━━ MATERIAL FOR THIS TASK
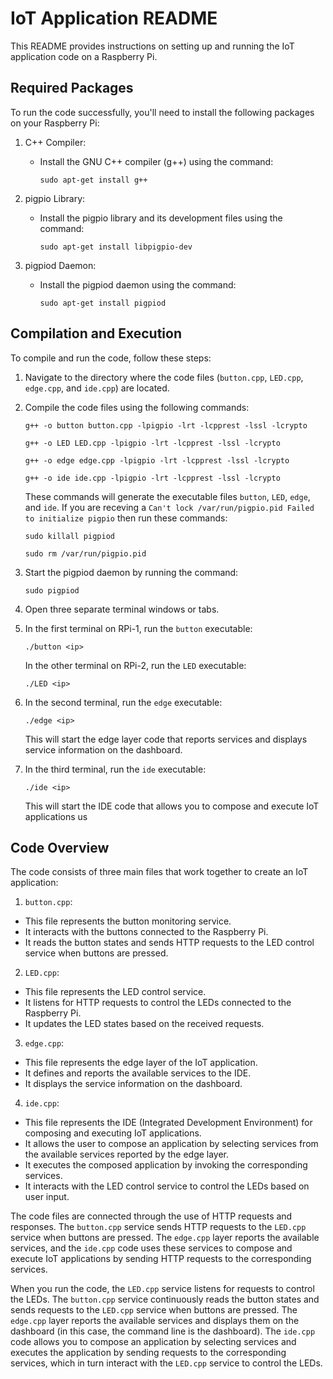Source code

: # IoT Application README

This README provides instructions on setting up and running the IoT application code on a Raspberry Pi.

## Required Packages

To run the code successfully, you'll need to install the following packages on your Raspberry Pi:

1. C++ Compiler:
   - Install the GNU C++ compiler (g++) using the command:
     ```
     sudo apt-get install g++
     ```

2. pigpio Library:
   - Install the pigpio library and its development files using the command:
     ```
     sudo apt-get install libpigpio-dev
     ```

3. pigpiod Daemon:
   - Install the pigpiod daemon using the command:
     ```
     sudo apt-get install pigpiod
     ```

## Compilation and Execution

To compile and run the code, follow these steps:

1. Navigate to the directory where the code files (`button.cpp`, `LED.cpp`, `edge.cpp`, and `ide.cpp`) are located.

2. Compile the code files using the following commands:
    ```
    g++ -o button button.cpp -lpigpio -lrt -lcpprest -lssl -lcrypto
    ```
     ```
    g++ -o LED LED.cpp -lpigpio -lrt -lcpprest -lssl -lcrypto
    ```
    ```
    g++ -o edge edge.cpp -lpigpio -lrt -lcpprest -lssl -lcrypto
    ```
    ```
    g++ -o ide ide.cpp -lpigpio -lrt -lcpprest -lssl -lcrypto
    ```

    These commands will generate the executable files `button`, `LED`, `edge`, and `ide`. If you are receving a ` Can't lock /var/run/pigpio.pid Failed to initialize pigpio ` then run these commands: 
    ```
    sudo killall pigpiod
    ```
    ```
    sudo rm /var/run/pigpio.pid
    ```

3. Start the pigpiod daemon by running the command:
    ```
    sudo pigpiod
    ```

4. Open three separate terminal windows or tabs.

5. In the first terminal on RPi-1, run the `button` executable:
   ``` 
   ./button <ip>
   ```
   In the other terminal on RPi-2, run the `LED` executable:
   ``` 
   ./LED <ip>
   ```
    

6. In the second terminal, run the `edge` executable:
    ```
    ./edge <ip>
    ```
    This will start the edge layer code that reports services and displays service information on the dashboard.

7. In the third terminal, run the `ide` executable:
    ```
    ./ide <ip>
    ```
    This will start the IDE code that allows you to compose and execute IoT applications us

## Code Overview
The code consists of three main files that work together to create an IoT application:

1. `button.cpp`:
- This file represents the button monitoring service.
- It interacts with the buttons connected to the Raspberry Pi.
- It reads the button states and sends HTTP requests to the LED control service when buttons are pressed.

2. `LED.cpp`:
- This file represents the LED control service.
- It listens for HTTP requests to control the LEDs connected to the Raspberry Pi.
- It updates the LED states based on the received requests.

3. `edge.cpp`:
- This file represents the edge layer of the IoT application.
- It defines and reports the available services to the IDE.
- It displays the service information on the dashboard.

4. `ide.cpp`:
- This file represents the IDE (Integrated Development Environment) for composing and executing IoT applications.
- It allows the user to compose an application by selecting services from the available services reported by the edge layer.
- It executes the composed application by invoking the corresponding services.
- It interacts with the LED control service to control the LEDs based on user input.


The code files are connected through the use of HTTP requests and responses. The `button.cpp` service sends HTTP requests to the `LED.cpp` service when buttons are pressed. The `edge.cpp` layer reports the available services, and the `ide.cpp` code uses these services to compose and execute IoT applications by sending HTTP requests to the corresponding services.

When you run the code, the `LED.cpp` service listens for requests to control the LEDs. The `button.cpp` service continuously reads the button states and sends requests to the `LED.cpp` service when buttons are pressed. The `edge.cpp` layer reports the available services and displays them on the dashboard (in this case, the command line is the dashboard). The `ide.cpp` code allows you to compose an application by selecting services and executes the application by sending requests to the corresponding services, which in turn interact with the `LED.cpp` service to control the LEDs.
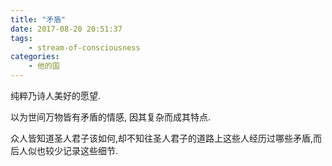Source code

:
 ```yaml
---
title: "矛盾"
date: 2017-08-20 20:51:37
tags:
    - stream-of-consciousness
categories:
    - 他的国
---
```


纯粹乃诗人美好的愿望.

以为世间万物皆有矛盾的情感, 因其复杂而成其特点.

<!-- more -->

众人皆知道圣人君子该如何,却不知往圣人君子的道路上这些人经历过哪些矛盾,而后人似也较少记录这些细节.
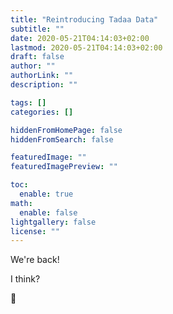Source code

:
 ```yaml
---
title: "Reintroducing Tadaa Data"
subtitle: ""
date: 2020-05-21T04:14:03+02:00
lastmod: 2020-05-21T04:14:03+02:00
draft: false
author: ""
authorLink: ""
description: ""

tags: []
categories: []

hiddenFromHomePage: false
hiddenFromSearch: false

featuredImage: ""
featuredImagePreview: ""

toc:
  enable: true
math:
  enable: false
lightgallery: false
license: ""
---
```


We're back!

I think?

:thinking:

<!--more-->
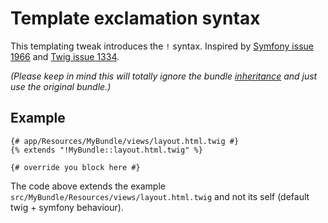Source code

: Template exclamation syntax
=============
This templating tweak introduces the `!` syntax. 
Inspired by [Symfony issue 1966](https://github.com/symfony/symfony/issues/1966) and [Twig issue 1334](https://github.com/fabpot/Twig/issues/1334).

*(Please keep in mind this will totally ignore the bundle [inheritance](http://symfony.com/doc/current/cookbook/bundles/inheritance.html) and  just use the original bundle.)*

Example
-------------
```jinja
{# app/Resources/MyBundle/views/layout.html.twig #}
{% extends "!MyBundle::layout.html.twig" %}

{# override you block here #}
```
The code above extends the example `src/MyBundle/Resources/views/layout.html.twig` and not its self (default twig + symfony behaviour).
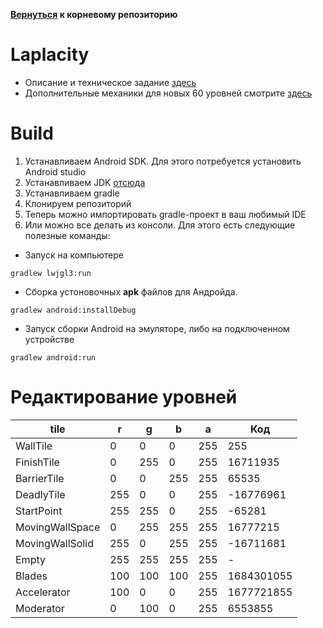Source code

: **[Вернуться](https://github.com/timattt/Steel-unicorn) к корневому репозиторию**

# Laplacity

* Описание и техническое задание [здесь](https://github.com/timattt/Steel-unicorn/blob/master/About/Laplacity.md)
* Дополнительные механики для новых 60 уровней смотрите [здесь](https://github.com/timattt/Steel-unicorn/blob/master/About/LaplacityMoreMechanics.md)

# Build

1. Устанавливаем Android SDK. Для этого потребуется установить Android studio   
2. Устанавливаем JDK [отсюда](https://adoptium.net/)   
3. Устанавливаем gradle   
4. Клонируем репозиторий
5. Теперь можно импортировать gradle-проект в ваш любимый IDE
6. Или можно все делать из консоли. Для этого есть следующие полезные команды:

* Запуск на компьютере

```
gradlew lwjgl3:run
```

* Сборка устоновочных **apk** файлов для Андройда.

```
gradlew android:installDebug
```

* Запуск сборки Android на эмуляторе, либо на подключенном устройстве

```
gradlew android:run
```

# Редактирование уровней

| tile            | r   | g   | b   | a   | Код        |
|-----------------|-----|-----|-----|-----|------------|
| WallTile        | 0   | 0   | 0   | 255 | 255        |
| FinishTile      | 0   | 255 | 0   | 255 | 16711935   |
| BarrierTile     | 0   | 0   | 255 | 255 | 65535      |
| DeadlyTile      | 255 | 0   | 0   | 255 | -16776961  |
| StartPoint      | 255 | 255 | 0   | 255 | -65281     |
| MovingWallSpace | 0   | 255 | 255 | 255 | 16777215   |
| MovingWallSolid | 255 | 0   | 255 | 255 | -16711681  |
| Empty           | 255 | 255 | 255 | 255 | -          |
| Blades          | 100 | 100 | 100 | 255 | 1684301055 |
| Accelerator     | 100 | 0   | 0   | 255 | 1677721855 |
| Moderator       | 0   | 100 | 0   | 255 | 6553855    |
━━━━
━━ MATERIAL FOR THIS TASK
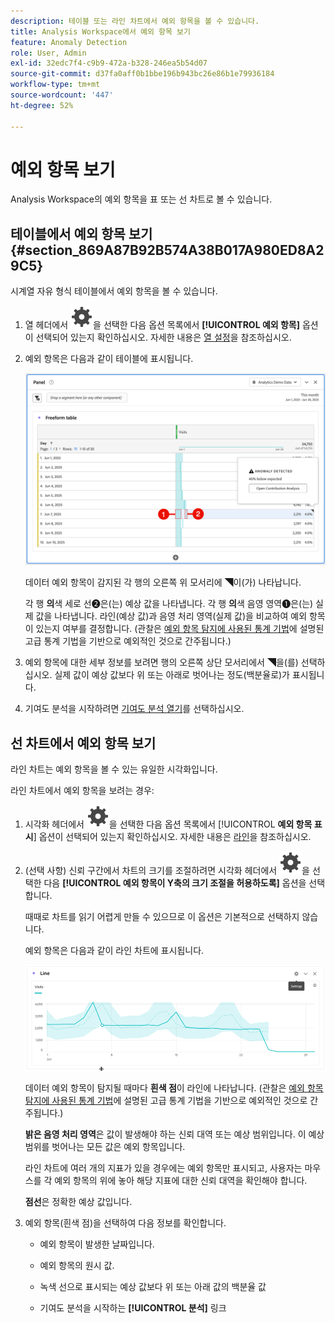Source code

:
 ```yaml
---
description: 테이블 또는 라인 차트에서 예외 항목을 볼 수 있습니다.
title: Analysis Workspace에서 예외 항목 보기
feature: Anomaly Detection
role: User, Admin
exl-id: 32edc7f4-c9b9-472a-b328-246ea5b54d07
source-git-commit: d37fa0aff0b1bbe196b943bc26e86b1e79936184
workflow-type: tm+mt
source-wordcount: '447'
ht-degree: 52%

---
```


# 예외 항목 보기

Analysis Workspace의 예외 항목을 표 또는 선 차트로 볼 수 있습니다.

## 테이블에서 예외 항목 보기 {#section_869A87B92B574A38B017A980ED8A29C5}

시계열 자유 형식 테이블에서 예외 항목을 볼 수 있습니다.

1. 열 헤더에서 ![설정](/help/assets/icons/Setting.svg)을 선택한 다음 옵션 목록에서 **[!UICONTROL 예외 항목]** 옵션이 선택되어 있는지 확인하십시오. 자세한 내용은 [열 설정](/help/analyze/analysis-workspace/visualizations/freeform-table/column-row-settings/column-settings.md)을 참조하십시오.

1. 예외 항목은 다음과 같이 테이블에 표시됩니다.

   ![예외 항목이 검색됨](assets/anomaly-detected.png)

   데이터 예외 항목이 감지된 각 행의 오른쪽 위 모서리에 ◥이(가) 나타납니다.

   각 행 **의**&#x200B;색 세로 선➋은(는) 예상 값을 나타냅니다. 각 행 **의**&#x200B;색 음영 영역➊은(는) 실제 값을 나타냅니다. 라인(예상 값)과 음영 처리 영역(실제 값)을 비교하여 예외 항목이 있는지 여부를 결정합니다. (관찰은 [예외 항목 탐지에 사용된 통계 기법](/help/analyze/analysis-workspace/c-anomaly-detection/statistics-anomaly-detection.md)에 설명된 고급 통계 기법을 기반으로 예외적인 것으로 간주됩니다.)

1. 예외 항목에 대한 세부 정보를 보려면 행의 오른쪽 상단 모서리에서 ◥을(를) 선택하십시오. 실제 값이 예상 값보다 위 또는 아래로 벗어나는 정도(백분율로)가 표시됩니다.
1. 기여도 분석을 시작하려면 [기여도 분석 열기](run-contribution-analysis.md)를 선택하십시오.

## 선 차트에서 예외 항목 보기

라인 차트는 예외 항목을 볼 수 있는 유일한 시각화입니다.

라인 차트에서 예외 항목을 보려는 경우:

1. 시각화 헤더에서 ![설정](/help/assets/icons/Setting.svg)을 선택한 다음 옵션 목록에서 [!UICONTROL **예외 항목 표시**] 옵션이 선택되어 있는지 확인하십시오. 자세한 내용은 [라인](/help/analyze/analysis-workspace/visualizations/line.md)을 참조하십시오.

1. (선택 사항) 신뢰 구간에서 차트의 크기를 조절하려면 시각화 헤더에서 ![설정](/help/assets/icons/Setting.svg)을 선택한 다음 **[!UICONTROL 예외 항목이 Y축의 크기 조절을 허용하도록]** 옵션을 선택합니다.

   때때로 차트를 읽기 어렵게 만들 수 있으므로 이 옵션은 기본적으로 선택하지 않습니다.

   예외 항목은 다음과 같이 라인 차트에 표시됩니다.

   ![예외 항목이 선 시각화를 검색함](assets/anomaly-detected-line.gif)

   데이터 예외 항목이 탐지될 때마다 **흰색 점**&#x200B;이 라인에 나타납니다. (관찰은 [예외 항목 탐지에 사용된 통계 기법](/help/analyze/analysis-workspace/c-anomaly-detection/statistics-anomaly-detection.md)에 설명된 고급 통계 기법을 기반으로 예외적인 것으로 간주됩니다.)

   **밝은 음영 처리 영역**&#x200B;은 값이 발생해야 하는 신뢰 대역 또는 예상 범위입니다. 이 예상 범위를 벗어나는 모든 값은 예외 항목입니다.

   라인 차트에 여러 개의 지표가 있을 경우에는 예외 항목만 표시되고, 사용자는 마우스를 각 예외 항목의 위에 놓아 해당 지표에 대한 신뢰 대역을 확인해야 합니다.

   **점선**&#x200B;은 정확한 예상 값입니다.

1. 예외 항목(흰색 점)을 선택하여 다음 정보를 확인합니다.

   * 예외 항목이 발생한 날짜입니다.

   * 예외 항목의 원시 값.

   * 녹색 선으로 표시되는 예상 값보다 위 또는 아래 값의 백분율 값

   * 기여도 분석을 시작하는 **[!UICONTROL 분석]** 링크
━━━━
> _PROMPT_:
Please work out how many lines in the records hold the string "선택하십시오", and give only the number.

> _EXERCISE ANSWER_:
2